MNS is playing games and it's pissing me off. The last two days we had talked about getting together and I got the typical "we will see" and "depends what time I get off work" but "I would love to see you, babe" crap. Both nights around the time we had theoretically talked about meeting I called his phone to find it turned off. If you can't or don't want to see me, that's all fine and dandy but tell me that. Don't shut off your phone like a little bitch and expect me not to get mad and accept your "i'm sorry i didn't get to see you babe, babe. how is your day going?" texts the next morning. That's bullshit. I tossed and turned last night thinking about it and finally got out of bed and decided to email him and tell him just what I thought.

MNS-
i can't get you on the phone or much on text so...i'm frustrated. and as tired as you are of hearing it, i'm more tired of bringing it up. you send me these texts and emails about how you promise to make time to see me but you don't. i saw you for a total of two hours in april. TWO in an entire month. people see their eye doctors more often than that. it's gonna be two weeks again. i don't think asking for an hour a week minimum is too much. if you think it is, tell me that.

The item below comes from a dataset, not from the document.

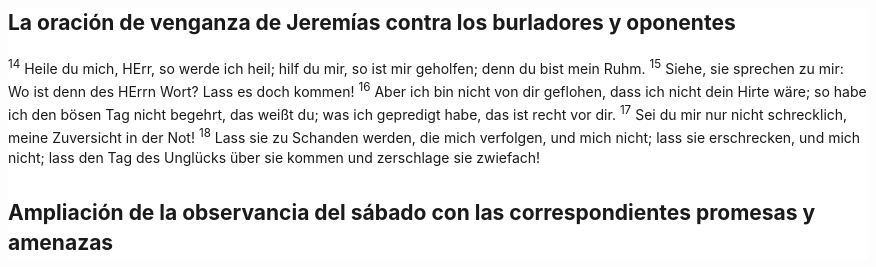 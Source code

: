 
## La oración de venganza de Jeremías contra los burladores y oponentes
<sup class='bibleverse'>14</sup> Heile du mich, HErr, so werde ich heil; hilf du mir, so ist mir geholfen; denn du bist mein Ruhm. <sup class='bibleverse'>15</sup> Siehe, sie sprechen zu mir: Wo ist denn des HErrn Wort? Lass es doch kommen! <sup class='bibleverse'>16</sup> Aber ich bin nicht von dir geflohen, dass ich nicht dein Hirte wäre; so habe ich den bösen Tag nicht begehrt, das weißt du; was ich gepredigt habe, das ist recht vor dir. <sup class='bibleverse'>17</sup> Sei du mir nur nicht schrecklich, meine Zuversicht in der Not! <sup class='bibleverse'>18</sup> Lass sie zu Schanden werden, die mich verfolgen, und mich nicht; lass sie erschrecken, und mich nicht; lass den Tag des Unglücks über sie kommen und zerschlage sie zwiefach! 



## Ampliación de la observancia del sábado con las correspondientes promesas y amenazas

i realize things are crazy with your new promotion and no one is more excited for you than i am. but honey, i need to crack the top 200 priorities in your life. seriously. may is looking to be the same or even less than april. i know your busy season is coming up at work and softball and whatever else and i fear it is only gonna get worse. i'm trying with all my might to be understanding and patient but i need you to meet me half way. and if you say we'll see and it turns out you can't, just text me and say you can't!!!! you know that i'm understanding but do not just turn off your phone and ignore me. that is so disrespectful and rude and hurtful. i know you're not trying to be mean or ignore me. you've told me this. but it's hard not to feel that way when you do those things. actions speak much louder than words with me. we've never even talked on the phone. don't you find that a little odd? i've offered you love and support and a place to live and i drop everything if you say you have time to come see me. i've taken afternoons off work just to spend an hour with you, which as i type it, seems really pathetic. i'm not sure what else i can do to prove myself to you.

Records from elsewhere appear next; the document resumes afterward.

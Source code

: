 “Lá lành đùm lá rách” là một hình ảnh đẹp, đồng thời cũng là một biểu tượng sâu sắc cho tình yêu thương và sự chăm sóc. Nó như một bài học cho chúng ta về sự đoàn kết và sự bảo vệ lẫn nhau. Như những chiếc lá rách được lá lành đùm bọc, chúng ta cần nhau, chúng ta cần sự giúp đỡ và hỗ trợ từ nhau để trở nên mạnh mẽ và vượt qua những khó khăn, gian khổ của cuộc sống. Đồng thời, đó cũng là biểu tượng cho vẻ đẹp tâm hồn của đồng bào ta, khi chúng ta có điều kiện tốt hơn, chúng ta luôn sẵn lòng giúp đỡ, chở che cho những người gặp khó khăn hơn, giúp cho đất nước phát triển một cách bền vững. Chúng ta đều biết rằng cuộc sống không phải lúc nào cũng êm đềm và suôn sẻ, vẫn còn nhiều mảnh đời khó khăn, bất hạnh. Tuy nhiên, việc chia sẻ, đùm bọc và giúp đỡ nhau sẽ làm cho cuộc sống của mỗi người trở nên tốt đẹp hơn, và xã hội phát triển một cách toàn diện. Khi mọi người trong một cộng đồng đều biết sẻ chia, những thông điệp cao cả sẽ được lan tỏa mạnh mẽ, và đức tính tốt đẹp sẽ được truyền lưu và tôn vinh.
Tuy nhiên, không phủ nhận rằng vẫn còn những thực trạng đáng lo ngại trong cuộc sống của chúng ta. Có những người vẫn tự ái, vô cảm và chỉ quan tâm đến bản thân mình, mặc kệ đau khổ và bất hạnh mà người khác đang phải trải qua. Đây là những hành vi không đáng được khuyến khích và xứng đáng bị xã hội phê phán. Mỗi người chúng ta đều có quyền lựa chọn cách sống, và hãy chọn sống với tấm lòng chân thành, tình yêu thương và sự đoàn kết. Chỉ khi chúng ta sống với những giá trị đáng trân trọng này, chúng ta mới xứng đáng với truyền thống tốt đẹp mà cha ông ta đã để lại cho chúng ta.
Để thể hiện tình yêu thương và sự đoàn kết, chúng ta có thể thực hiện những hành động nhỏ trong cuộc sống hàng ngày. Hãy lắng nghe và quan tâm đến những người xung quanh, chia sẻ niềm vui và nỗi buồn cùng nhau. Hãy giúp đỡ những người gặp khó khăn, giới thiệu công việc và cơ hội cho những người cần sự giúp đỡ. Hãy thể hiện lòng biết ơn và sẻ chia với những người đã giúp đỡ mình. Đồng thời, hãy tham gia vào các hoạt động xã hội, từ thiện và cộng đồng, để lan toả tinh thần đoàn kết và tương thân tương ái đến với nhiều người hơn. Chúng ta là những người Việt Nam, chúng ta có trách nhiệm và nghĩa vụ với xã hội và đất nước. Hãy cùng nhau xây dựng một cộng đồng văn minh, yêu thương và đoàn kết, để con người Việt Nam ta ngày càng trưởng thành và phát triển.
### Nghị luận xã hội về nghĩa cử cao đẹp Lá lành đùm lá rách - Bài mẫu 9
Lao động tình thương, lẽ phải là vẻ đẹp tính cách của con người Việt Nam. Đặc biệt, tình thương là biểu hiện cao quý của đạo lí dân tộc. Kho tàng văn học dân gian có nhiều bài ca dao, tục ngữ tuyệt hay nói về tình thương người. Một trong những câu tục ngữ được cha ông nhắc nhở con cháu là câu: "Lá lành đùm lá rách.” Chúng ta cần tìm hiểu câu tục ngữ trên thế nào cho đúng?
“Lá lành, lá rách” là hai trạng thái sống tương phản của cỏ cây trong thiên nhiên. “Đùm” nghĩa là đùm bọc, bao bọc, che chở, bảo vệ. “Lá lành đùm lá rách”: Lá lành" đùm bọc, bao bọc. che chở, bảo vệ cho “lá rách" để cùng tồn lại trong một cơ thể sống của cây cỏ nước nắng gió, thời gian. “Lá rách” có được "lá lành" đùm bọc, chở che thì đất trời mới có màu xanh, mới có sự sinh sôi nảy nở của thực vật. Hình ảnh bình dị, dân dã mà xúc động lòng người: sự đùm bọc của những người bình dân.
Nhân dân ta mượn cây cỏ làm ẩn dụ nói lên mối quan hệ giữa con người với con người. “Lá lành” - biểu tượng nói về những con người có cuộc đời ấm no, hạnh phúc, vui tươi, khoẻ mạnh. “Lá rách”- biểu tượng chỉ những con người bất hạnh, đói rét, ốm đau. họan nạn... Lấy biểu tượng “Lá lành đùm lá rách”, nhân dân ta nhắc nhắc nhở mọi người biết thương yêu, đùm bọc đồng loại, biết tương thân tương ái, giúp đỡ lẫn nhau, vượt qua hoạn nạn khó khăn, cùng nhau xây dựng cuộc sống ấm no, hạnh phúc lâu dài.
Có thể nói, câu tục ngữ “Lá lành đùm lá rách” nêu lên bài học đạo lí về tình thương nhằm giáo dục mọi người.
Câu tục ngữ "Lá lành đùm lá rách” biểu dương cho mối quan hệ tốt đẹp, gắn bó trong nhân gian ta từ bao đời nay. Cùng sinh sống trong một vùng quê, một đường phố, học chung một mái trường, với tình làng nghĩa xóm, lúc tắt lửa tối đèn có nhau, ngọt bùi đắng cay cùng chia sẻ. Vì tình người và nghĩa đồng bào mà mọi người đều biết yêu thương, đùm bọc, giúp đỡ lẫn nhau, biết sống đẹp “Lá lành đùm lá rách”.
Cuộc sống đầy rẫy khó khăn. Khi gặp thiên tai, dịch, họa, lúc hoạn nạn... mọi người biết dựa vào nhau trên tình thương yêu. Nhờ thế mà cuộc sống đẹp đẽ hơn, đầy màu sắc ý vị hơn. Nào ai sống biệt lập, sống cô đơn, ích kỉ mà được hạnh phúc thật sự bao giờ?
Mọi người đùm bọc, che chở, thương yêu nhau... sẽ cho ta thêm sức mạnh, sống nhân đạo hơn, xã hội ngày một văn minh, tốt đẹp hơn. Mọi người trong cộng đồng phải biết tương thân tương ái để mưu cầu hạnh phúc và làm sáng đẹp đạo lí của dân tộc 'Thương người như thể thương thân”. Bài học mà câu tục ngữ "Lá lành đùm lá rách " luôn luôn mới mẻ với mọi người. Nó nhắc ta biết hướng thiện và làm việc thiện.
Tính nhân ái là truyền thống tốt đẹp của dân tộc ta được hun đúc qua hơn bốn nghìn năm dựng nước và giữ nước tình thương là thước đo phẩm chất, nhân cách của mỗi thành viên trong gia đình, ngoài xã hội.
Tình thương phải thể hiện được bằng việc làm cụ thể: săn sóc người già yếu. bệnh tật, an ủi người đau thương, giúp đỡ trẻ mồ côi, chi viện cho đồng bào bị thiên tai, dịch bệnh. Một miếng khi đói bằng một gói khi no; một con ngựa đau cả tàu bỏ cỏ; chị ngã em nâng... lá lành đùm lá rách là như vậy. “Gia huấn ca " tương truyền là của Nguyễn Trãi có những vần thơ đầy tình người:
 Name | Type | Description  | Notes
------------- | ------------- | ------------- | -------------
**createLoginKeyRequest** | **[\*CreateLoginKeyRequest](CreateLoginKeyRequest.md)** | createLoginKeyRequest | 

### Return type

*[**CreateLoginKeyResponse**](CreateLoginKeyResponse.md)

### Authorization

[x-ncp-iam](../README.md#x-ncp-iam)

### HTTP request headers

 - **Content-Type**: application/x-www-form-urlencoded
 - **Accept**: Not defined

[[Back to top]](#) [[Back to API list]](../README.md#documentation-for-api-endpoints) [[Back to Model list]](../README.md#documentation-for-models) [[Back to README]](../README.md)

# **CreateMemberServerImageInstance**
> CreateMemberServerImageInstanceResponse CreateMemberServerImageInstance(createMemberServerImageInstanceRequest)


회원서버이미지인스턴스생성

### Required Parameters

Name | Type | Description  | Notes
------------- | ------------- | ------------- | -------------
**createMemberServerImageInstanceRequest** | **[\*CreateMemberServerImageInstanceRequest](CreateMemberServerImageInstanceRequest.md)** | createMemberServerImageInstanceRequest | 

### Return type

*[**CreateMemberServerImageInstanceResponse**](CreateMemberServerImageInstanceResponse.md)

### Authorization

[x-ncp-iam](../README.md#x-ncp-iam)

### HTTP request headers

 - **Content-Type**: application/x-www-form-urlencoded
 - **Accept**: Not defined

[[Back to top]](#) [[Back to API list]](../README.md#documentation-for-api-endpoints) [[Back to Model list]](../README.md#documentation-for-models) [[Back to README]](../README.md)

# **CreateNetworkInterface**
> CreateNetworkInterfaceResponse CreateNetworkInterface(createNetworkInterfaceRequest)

i love having fun with you and i want to continue and have more of it but you just have to work with me and communicate with me. do not just blow me off like some piece of ass, unless that is all i am to you. i'm running out of ideas of ways to talk you into seeing me and quite frankly, i shouldn't have to do that at all. i don't have the energy to keep begging you to spend time with me if you don't want to. you keep telling me to hang on and things will be great but it's getting harder and harder to believe. i won't continue to play this game with you.

So how do I think he will respond? Hell, he might be too busy to respond to something so trivial and meaningless as his girlfriend. If he does respond I'm thinking he will feed me the same bullshit lines as he always does and tell me it will be soon. But in my heart I know it won't be soon enough. Or maybe he'll finally just be honest and tell me he's not ready and will never be able to give me the time I need. One can never tell. It is a full mooon. All I know is that I am not going to spend my weekend wishing he would call or wondering what he is doing. I have better things to waste my energy on, especially since he doesn't spend any energy on me. I'm sure I'll see him around sometime.